Provided records =
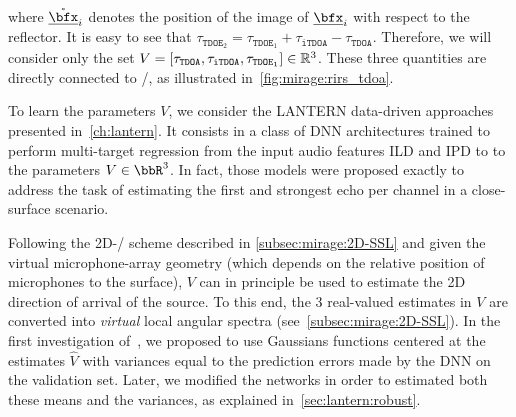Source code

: where $\mathring{\positionMicrophone}_i$ denotes the position of the image of $\positionMicrophone_i$ with respect to the reflector.
It is easy to see that $\tau_{\mathtt{TDOE}_2} =  \tau_{\mathtt{TDOE}_1} + \tau_\mathtt{iTDOA} - \tau_\mathtt{TDOA}$.
Therefore, we will consider only the set $V = \klist{\tau_{\mathtt{TDOA}}, \tau_{\mathtt{iTDOA}}, \tau_{\mathtt{TDOE}_1}}\in\mathbb{R}^3$.
These three quantities are directly connected to \RIRs/, as illustrated in~\cref{fig:mirage:rirs_tdoa}.%

\mynewline
To learn the parameters $V$, we consider the \acs{LANTERN} data-driven approaches presented in~\cref{ch:lantern}.
It consists in a class of \ac{DNN} architectures trained to perform multi-target regression from the input audio features \acf{ILD} and \acf{IPD} to to the parameters $V\in\bbR^3$.
In fact, those models were proposed exactly to address the task of estimating the first and strongest echo per channel in a close-surface scenario.

\mynewline
Following the 2D-\SSL/ scheme described in \cref{subsec:mirage:2D-SSL} and given the virtual microphone-array geometry (which depends on the relative position of microphones to the surface), $V$ can in principle be used to estimate the 2D direction of arrival of the source.
To this end, the 3 real-valued estimates in $V$ are converted into \textit{virtual} local angular spectra (see~\cref{subsec:mirage:2D-SSL}).
In the first investigation of~, we proposed to use Gaussians functions centered at the estimates $\hat{V}$ with variances equal to the prediction errors made by the \ac{DNN} on the validation set.
Later, we modified the networks in order to estimated both these means and the variances, as explained in~\cref{sec:lantern:robust}.


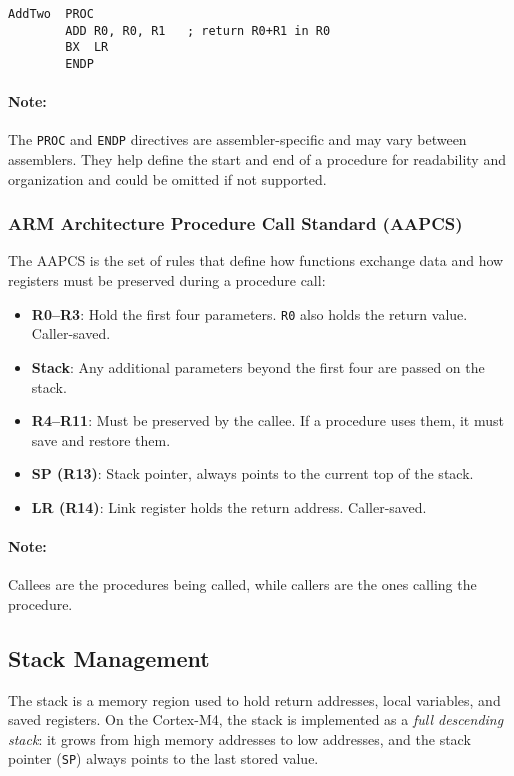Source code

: \begin{lstlisting}[caption={Basic procedure structure}]
AddTwo  PROC
        ADD R0, R0, R1   ; return R0+R1 in R0
        BX  LR
        ENDP
\end{lstlisting}
\paragraph{Note:} The \texttt{PROC} and \texttt{ENDP} directives are assembler-specific and may vary between assemblers. They help define the start and end of a procedure for readability and organization and could be omitted if not supported.

\subsubsection{ARM Architecture Procedure Call Standard (AAPCS)}

The AAPCS is the set of rules that define how functions exchange data and how registers must be preserved during a procedure call:

\begin{itemize}[nosep]
  \item \textbf{R0--R3}: Hold the first four parameters. \texttt{R0} also holds the return value. Caller-saved.
  \item \textbf{Stack}: Any additional parameters beyond the first four are passed on the stack.
  \item \textbf{R4--R11}: Must be preserved by the callee. If a procedure uses them, it must save and restore them. 
  \item \textbf{SP (R13)}: Stack pointer, always points to the current top of the stack.
  \item \textbf{LR (R14)}: Link register holds the return address. Caller-saved.
\end{itemize}
\paragraph{Note:} Callees are the procedures being called, while callers are the ones calling the procedure.

\subsection{Stack Management}

The stack is a memory region used to hold return addresses, local variables, and saved registers.  
On the Cortex-M4, the stack is implemented as a \emph{full descending stack}: it grows from high memory addresses to low addresses, and the stack pointer (\texttt{SP}) always points to the last stored value.

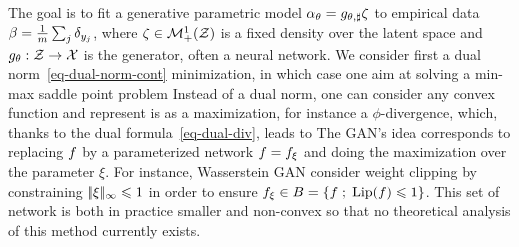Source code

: The goal is to fit a generative parametric model $\alpha_\theta = g_{\theta,\sharp} \zeta$ to empirical data $\beta = \frac{1}{m}\sum_{j} \delta_{y_j}$, where $\zeta \in \mathcal{M}_+^1(\mathcal{Z})$ is a fixed density over the latent space and $g_\theta : \mathcal{Z} \rightarrow \mathcal{X}$ is the generator, often a neural network. We consider first a dual norm~\eqref{eq-dual-norm-cont} minimization, in which case one aim at solving a min-max saddle point problem
Instead of a dual norm, one can consider any convex function and represent is as a maximization,  for instance a $\phi$-divergence, which, thanks to the dual formula~\eqref{eq-dual-div}, leads to
The GAN's idea corresponds to replacing $f$ by a parameterized network $f=f_\xi$ and doing the maximization over the parameter $\xi$. For instance, Wasserstein GAN consider weight clipping by constraining $|\!| \xi |\!|_\infty \leqslant 1$ in order to ensure $f_\xi \in B = \left\{ f \;;\; \operatorname{Lip}(f) \leqslant 1 \right\}$. This set of network is both in practice smaller and non-convex so that no theoretical analysis of this method currently exists.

Exercise requirements = Output the lines above exactly, but only those between the line holding "return address. Caller-saved." and the line holding "The stack is a", inclusive.

Expected output =
  \item \textbf{LR (R14)}: Link register holds the return address. Caller-saved.
\end{itemize}
\paragraph{Note:} Callees are the procedures being called, while callers are the ones calling the procedure.

\subsection{Stack Management}

The stack is a memory region used to hold return addresses, local variables, and saved registers.  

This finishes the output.